[Collected data]
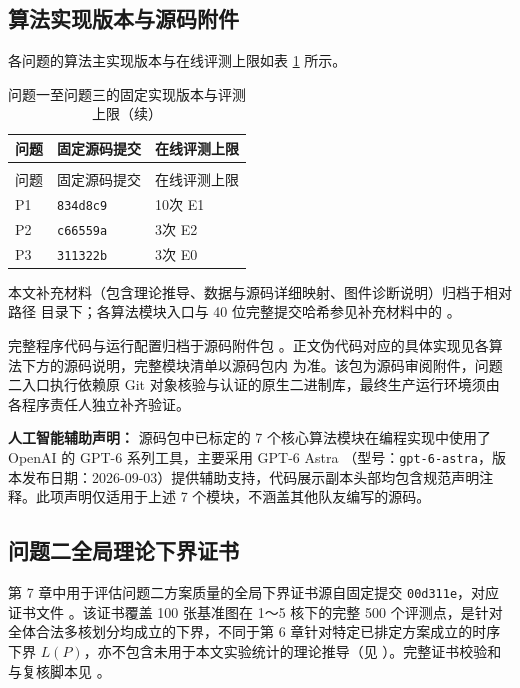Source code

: \documentclass[anonymous,withtoc]{gmcm2026}
\begin{document}
\subsection{算法实现版本与源码附件}

各问题的算法主实现版本与在线评测上限如表 \ref{tab:appendix-1} 所示。



{\def\LTcaptype{table} %
\begin{longtable}[]{@{}lll@{}}
\caption{问题一至问题三的固定实现版本与评测上限}\label{tab:appendix-1}\\
\toprule\noalign{}
问题 & 固定源码提交 & 在线评测上限 \\
\midrule\noalign{}
\endfirsthead
\caption[]{问题一至问题三的固定实现版本与评测上限（续）}\\
\toprule\noalign{}
问题 & 固定源码提交 & 在线评测上限 \\
\midrule\noalign{}
\endhead
\bottomrule\noalign{}
\endlastfoot
P1 & \texttt{834d8c9} & 10次 E1 \\
P2 & \texttt{c66559a} & 3次 E2 \\
P3 & \texttt{311322b} & 3次 E0 \\
\end{longtable}
}

本文补充材料（包含理论推导、数据与源码详细映射、图件诊断说明）归档于相对路径 \texttt{} 目录下；各算法模块入口与 40 位完整提交哈希参见补充材料中的 \texttt{}。

完整程序代码与运行配置归档于源码附件包 \texttt{}。正文伪代码对应的具体实现见各算法下方的源码说明，完整模块清单以源码包内 \texttt{} 为准。该包为源码审阅附件，问题二入口执行依赖原 Git 对象核验与认证的原生二进制库，最终生产运行环境须由各程序责任人独立补齐验证。

\textbf{人工智能辅助声明：} 源码包中已标定的 7 个核心算法模块在编程实现中使用了 OpenAI 的 GPT-6 系列工具，主要采用 GPT-6 Astra \cite{openai-gpt6-astra}（型号：\texttt{gpt-6-astra}，版本发布日期：2026-09-03）提供辅助支持，代码展示副本头部均包含规范声明注释。此项声明仅适用于上述 7 个模块，不涵盖其他队友编写的源码。

\subsection{问题二全局理论下界证书}

第 7 章中用于评估问题二方案质量的全局下界证书源自固定提交 \texttt{00d311e}，对应证书文件 \texttt{}。该证书覆盖 100 张基准图在 1～5 核下的完整 500 个评测点，是针对全体合法多核划分均成立的下界，不同于第 6 章针对特定已排定方案成立的时序下界 \(L(P)\)，亦不包含未用于本文实验统计的理论推导（见 \texttt{}）。完整证书校验和与复核脚本见 \texttt{}。
\end{document}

▶ **EXERCISE OBJECTIVE**: Now reproduce all of the entries precisely, with no pictures in the copy.

▶ **SOLUTION BELOW**:
Source code

: \documentclass[anonymous,withtoc]{gmcm2026}
\begin{document}
\subsection{算法实现版本与源码附件}

各问题的算法主实现版本与在线评测上限如表 \ref{tab:appendix-1} 所示。



{\def\LTcaptype{table} %
\begin{longtable}[]{@{}lll@{}}
\caption{问题一至问题三的固定实现版本与评测上限}\label{tab:appendix-1}\\
\toprule\noalign{}
问题 & 固定源码提交 & 在线评测上限 \\
\midrule\noalign{}
\endfirsthead
\caption[]{问题一至问题三的固定实现版本与评测上限（续）}\\
\toprule\noalign{}
问题 & 固定源码提交 & 在线评测上限 \\
\midrule\noalign{}
\endhead
\bottomrule\noalign{}
\endlastfoot
P1 & \texttt{834d8c9} & 10次 E1 \\
P2 & \texttt{c66559a} & 3次 E2 \\
P3 & \texttt{311322b} & 3次 E0 \\
\end{longtable}
}

本文补充材料（包含理论推导、数据与源码详细映射、图件诊断说明）归档于相对路径 \texttt{} 目录下；各算法模块入口与 40 位完整提交哈希参见补充材料中的 \texttt{}。

完整程序代码与运行配置归档于源码附件包 \texttt{}。正文伪代码对应的具体实现见各算法下方的源码说明，完整模块清单以源码包内 \texttt{} 为准。该包为源码审阅附件，问题二入口执行依赖原 Git 对象核验与认证的原生二进制库，最终生产运行环境须由各程序责任人独立补齐验证。

\textbf{人工智能辅助声明：} 源码包中已标定的 7 个核心算法模块在编程实现中使用了 OpenAI 的 GPT-6 系列工具，主要采用 GPT-6 Astra \cite{openai-gpt6-astra}（型号：\texttt{gpt-6-astra}，版本发布日期：2026-09-03）提供辅助支持，代码展示副本头部均包含规范声明注释。此项声明仅适用于上述 7 个模块，不涵盖其他队友编写的源码。

\subsection{问题二全局理论下界证书}

第 7 章中用于评估问题二方案质量的全局下界证书源自固定提交 \texttt{00d311e}，对应证书文件 \texttt{}。该证书覆盖 100 张基准图在 1～5 核下的完整 500 个评测点，是针对全体合法多核划分均成立的下界，不同于第 6 章针对特定已排定方案成立的时序下界 \(L(P)\)，亦不包含未用于本文实验统计的理论推导（见 \texttt{}）。完整证书校验和与复核脚本见 \texttt{}。
\end{document}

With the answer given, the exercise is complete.